Based on the above advantages, various sensitive materials, such as 0-dimensional (0D) QDs, 1-dimensional (1D) nanowires, graphene, reduced graphene oxide (RGO), black phosphorus and many types of polymers have been applied on the surface of QCM humidity sensors.^19–26 Obviously, these nanomaterials provide numerous reactive sites due to their larger specific surface areas, resulting in improved humidity sensing performance. Among them, 0D QDs exhibit wide-ranging potential applications in the field of humidity sensors due to their low cost, large specific surface areas and easy solution processing.^27–29 For example, Sun et al. prepared well-crystallized black phosphorus QDs from bulk black phosphorus using a kitchen blender, and the sensor using the black phosphorus QDs showed outstanding humidity sensing performance.³⁰ A flexible humidity sensor fabricated using graphene QDs was reported by Hosseini et al., and the response of the transducer was quite high, with good selectivity and flexibility.³¹ Another QCM humidity sensor based on ZnO QD sensitive film was reported by Sakly et al., and it exhibited high sensitivity, fast response/recovery speed and outstanding long-term stability.³² Therefore, QDs with high specific surface area are a very promising type of humidity-sensitive material.

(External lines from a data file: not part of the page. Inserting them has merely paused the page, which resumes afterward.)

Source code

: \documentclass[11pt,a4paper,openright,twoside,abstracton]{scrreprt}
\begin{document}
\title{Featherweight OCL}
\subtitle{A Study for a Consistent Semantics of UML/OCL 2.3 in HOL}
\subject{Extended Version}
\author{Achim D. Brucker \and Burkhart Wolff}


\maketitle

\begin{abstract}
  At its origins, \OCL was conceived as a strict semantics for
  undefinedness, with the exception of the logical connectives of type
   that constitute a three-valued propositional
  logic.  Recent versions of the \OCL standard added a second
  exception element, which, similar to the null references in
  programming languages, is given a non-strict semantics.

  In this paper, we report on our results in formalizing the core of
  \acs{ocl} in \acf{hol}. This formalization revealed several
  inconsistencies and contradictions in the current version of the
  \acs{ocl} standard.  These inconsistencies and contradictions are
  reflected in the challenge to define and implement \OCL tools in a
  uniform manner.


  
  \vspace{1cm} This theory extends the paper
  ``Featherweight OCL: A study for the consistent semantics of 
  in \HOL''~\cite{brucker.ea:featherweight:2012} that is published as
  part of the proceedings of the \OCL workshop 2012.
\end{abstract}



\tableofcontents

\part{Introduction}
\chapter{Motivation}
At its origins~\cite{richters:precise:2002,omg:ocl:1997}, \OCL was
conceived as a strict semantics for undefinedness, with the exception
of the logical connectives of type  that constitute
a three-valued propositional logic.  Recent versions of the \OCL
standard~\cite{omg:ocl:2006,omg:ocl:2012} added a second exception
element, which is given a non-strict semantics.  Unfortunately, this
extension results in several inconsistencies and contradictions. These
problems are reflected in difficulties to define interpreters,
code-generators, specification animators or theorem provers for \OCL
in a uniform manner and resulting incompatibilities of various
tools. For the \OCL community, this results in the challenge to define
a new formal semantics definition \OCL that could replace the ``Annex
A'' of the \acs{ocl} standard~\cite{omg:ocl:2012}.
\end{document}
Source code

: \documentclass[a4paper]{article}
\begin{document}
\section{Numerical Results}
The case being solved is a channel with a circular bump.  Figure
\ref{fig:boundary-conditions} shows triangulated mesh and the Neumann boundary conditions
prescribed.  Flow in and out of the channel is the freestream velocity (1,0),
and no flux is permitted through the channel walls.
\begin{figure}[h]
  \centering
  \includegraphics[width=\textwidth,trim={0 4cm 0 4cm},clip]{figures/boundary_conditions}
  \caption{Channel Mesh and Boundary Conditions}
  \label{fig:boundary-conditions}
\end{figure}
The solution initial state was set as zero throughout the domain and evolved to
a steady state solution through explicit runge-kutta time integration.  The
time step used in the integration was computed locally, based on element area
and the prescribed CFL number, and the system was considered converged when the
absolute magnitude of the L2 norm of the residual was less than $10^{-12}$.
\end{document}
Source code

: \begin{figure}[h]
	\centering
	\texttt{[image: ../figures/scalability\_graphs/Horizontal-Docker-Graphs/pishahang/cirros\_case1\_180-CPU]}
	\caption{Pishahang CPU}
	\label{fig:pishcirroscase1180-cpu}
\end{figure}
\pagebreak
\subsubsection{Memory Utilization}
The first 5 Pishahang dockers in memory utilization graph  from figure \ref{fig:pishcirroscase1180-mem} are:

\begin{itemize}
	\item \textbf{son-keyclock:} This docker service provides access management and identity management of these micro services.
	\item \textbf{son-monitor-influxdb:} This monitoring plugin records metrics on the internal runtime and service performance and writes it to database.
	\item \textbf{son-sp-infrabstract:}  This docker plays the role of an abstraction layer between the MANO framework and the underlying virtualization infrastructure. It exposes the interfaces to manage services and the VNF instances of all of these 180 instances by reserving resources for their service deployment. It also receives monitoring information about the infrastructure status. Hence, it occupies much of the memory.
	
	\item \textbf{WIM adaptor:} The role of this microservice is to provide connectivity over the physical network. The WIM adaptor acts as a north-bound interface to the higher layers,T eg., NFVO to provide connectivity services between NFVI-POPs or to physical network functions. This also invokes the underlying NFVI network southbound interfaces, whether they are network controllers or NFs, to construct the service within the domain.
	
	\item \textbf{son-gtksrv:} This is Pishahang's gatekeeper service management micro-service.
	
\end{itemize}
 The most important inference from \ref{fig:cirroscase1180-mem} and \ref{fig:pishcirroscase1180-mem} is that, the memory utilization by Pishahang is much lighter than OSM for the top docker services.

Based on the discussion above, in the present work, we fabricated a QCM humidity sensor based on In₂O₃ QDs. The In₂O₃ QDs were spin-coated on the top of the electrodes of QCMs in the form of thin films, then the devices were annealed at 300 °C in air for one hour to remove long-chain carbons on the surface of the QDs. The humidity sensing performance of the QCM sensor was characterized at room temperature, from 11.3% to 84.3% relative humidity (RH). The sensor showed remarkable sensing characteristics, including high sensitivity (56.4 Hz per %RH), fast response/recovery time (14 s/16 s), good stability and excellent selectivity for moisture. We believe this work provides a simple and easy way to fabricate a novel QCM humidity sensor based on In₂O₃ QDs.

Experimental section

In₂O₃ QD synthesis and device preparation

The In₂O₃ QDs were synthesized via a modified method employing oleic acid (OA) and oleylamine (OLA) as the surfactants.³³ Briefly, 0.146 g indium acetate, 12.5 mL OLA and 5 mL OA were mixed inside a three-necked flask. The mixture was heated under vacuum at 90 °C until the indium acetate was completely dissolved. Then, the solution was kept under nitrogen atmosphere and heated to 240 °C for 30 min. Finally, In₂O₃ QDs were washed with ethanol and toluene, and eventually dispersed in toluene with a concentration of 20 mg mL⁻¹.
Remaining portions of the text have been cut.